Start of Data under study
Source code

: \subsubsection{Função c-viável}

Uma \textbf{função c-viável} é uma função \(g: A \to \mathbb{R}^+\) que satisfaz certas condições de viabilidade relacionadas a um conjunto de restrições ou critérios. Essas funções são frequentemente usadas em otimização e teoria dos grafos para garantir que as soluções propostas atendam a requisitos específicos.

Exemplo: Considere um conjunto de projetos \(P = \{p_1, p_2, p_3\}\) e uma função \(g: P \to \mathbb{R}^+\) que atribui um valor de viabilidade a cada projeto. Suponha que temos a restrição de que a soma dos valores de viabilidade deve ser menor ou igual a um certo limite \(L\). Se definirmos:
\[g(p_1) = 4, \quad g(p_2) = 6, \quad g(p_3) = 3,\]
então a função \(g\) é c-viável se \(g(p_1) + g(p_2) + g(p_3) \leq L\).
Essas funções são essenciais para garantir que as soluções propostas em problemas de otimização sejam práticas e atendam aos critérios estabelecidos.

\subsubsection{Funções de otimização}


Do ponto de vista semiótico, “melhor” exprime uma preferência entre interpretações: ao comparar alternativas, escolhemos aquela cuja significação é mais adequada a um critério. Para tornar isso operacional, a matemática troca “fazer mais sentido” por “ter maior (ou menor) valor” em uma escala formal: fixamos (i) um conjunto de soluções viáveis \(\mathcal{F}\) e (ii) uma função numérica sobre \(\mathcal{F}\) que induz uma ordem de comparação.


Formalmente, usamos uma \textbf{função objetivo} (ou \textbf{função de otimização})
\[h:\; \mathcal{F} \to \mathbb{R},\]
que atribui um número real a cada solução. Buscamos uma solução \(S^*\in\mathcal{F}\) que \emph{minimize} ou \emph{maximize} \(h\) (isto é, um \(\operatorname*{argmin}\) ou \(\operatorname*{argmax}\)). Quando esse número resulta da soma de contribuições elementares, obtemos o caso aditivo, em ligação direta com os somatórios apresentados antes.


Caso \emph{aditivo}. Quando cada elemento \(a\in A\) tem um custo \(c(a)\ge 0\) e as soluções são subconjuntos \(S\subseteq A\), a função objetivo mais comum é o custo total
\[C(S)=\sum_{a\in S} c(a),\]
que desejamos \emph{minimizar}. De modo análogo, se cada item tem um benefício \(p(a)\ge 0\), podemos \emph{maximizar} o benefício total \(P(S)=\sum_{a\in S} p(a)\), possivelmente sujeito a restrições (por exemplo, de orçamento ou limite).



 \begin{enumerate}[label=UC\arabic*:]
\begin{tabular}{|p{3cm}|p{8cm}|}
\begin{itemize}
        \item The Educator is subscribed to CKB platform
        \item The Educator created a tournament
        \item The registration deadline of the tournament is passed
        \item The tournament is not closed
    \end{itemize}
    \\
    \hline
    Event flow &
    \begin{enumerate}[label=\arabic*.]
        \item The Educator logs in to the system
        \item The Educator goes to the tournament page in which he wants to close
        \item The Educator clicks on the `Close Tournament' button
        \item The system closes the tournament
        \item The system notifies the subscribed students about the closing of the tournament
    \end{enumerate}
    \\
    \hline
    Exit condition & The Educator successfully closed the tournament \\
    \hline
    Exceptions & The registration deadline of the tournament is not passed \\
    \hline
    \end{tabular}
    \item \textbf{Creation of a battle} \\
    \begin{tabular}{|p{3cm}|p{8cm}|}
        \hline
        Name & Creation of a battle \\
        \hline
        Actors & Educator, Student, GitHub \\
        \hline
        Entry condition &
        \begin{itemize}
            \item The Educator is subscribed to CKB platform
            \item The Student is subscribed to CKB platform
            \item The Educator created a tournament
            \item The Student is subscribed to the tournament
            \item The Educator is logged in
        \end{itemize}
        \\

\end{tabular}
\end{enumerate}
End of Data under study
▸ **What the exercise asks**
A faithful copy is required of the lines from the one with "is logged in" through the last line of the data; please add nothing.

▸ **Your solution**
            \item The Educator is logged in
        \end{itemize}
        \\

\end{tabular}
\end{enumerate}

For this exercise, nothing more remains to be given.